Il pericolo di abuso delle armi deve essere sempre provato e richiede un'adeguata valutazione non solo di un singolo episodio di tensione tra persone, ma anche della personalità del soggetto sospettato appunto di abuso.
Magari ti sarà già capitato di leggere post su questo particolare tema.
Posso dirti che, pur essendo un argomento più e più volte affrontato, rimane sempre attuale visto che i giudici se ne interessano costantemente.
Il Tar di Milano non fa eccezione e, proprio poco tempo fa, si è occupato del tema, con la sentenza n. 786 del 25.03.2021.
Una pronuncia che accoglie il ricorso dell’interessato, che si è visto notificare ingiustamente un divieto di detenzione armi.
Vediamo, allora, un po’ più da vicino il caso, sempre con l’intento di ricavarne il principio utile per una più ampia platea di persone appartenenti al mondo armiero.
Dunque, l'amministrazione ha disposto un divieto di detenere armi visto uno stato di tensione tra familiari conviventi, da un lato, e con il vicino di casa dall'altro.
Ebbene, dice il Tribunale: ferma restando la discrezionalità che connota il potere valutativo dell'amministrazione in materia, a tutela degli interessi primari della sicurezza pubblica e dell'ordine pubblico, non va dimenticato che la discrezionalità deve essere esercitata in coerenza con la situazione di fatto, oggettivamente esistente.
Discrezionalità non vuol dire inventare situazioni, o ipotizzare l’impossibile o l’inverosimile.
In tema di divieto di detenzione e porto d'armi, o di revoca dei titoli autorizzativi, il potere discrezionale della pubblica amministrazione va esercitato nel rispetto dei canoni tipici della discrezionalità amministrativa, sia sotto il profilo motivazionale, sia sotto quello della coerenza logica e della ragionevolezza, dandosi conto in motivazione dell'adeguata istruttoria espletata.
Il pericolo di abuso delle armi deve essere comprovato e richiede un'adeguata valutazione non solo del singolo episodio, ma anche della personalità del soggetto sospettato, che possa giustificare un giudizio prognostico sulla sua sopravvenuta inaffidabilità, come in caso di personalità violente, aggressive o prive della normale capacità di autocontrollo.

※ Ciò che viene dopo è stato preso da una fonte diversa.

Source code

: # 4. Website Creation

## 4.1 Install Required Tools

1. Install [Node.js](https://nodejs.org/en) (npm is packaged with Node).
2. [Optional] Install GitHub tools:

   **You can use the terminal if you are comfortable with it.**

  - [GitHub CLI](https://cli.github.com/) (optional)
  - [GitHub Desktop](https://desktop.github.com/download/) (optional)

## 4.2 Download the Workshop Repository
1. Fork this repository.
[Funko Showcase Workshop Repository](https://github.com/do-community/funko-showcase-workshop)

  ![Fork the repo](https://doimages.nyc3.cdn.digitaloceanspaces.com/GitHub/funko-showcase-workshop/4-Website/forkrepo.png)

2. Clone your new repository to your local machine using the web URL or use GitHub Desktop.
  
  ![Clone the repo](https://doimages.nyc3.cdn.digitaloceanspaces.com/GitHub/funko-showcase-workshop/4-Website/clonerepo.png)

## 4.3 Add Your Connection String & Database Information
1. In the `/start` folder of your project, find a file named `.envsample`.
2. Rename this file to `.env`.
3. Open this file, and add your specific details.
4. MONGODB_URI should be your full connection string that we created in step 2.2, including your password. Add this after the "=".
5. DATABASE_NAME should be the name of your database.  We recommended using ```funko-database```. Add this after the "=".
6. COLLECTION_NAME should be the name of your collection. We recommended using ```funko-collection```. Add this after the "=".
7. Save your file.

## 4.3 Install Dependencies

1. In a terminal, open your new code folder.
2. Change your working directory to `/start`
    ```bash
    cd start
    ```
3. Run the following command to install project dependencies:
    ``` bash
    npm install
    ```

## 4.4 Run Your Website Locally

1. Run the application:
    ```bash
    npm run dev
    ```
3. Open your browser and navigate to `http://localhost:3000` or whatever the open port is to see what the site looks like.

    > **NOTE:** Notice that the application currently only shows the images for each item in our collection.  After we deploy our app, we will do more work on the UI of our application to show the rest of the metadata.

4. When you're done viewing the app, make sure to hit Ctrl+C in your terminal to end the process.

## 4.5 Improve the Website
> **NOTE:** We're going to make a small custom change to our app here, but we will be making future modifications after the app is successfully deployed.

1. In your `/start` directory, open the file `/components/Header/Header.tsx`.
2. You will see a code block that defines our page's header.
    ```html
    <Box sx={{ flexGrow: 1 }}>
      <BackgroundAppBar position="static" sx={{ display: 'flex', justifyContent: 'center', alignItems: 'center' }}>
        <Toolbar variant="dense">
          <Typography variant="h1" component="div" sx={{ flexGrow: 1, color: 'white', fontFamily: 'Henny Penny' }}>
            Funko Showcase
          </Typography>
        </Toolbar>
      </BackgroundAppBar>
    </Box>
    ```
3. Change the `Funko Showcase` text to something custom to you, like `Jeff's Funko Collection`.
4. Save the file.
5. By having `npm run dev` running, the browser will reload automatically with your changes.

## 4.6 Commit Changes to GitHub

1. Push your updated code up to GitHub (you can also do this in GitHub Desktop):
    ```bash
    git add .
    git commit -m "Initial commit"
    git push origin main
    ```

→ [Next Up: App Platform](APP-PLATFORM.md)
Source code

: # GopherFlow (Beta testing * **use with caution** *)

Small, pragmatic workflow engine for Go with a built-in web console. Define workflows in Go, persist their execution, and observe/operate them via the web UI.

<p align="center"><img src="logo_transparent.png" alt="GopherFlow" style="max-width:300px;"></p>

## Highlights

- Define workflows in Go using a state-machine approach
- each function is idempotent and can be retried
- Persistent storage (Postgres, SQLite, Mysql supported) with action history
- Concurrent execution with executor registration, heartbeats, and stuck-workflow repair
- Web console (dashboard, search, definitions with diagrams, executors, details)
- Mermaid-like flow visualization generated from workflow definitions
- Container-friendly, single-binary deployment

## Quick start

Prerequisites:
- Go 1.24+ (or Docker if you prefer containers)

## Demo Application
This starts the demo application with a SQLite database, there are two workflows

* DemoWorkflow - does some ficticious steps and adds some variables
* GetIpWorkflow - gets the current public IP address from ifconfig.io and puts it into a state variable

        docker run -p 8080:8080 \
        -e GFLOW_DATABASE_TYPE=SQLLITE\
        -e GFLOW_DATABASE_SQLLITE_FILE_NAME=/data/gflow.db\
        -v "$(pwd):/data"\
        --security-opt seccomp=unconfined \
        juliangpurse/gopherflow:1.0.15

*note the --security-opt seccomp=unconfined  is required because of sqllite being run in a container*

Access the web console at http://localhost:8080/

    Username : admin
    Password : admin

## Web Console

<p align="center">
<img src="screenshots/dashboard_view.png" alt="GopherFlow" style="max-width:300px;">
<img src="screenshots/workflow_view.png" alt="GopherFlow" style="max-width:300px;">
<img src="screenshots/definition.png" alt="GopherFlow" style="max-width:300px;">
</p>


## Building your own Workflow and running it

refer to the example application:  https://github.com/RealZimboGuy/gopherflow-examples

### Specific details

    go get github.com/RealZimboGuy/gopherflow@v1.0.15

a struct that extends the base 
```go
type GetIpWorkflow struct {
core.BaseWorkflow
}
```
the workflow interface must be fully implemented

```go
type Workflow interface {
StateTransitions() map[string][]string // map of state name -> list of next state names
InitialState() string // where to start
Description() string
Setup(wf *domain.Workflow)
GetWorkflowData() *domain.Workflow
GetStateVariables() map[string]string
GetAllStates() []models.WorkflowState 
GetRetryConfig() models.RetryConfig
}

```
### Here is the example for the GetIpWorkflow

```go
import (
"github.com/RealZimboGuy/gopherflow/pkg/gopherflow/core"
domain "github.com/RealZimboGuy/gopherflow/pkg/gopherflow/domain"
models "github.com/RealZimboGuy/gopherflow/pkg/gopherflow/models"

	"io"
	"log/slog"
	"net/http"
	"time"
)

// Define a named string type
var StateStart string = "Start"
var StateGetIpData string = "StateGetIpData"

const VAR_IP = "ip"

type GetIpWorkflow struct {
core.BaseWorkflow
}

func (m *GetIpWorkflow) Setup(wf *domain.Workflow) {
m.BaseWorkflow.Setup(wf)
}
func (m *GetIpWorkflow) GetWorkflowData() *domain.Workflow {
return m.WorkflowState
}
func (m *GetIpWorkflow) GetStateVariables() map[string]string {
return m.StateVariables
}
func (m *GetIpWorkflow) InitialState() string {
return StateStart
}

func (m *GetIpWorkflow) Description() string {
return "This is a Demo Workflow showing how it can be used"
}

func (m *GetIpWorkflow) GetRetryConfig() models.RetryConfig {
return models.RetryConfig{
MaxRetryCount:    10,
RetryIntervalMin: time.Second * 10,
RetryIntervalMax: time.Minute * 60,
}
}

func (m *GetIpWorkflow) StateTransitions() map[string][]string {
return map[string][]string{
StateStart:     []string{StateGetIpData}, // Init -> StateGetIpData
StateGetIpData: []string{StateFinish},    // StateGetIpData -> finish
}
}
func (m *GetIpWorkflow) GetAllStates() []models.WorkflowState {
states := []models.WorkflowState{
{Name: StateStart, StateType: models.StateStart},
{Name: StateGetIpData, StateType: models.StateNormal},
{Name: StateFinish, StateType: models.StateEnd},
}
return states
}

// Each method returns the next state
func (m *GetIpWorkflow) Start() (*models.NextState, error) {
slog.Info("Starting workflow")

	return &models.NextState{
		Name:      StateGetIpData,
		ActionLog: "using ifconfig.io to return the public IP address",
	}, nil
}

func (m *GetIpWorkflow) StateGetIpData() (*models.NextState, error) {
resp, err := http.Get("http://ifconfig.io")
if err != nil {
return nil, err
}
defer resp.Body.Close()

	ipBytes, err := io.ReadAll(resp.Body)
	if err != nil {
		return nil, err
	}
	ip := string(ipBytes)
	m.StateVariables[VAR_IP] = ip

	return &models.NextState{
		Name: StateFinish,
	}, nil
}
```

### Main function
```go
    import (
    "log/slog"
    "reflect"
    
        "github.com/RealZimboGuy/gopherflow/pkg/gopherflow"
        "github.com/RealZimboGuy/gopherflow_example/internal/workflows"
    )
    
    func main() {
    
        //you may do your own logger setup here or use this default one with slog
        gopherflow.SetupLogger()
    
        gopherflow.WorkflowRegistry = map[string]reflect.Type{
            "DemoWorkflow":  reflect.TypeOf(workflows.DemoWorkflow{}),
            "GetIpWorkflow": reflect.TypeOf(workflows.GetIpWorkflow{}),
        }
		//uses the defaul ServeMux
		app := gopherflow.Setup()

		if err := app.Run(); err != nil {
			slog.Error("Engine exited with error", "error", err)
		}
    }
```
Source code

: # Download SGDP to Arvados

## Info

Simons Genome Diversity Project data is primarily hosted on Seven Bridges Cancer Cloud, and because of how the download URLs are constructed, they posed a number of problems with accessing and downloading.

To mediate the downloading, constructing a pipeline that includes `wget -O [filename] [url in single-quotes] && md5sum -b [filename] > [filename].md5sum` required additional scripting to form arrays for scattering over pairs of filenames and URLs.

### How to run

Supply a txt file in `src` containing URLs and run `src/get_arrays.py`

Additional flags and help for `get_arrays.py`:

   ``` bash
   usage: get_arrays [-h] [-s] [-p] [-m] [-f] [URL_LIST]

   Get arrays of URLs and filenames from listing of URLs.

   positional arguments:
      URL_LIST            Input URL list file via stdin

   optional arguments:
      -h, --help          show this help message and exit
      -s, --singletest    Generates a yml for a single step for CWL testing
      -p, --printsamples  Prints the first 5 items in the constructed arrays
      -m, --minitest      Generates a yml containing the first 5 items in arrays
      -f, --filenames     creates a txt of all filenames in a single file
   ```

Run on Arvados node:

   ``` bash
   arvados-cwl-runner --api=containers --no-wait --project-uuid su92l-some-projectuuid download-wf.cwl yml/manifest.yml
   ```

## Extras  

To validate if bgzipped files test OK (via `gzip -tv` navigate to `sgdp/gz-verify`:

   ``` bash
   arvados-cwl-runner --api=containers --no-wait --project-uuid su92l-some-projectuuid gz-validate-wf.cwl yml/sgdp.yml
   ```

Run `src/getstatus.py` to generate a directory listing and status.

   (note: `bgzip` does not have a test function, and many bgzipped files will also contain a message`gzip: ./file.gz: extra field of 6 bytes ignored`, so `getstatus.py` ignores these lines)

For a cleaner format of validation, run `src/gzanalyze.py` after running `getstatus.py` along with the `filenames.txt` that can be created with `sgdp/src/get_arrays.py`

Nel caso esaminato dal Tar Milano l'amministrazione ha centrato l'intera valutazione su un ipotizzato coinvolgimento dell’interessato in una lite condominiale che interessava la madre; lite dalla quale sarebbe derivata l'apertura di un procedimento penale a carico di entrambi, fermo restando che l'amministrazione non ha però precisato l'oggetto di tale procedimento.
Non solo: il provvedimento non ha messo niente in risalto circa l'effettiva consistenza del coinvolgimento del ricorrente nella vicenda e neppure vi sono indicazioni in ordine a suoi comportamenti violenti o tali da evidenziare, comunque, una sua inaffidabilità rispetto alla detenzione delle armi.
In conclusione: la persona interessata ha ragione è il divieto viene annullato, con condanna alle spese per il Ministero dell’Interno.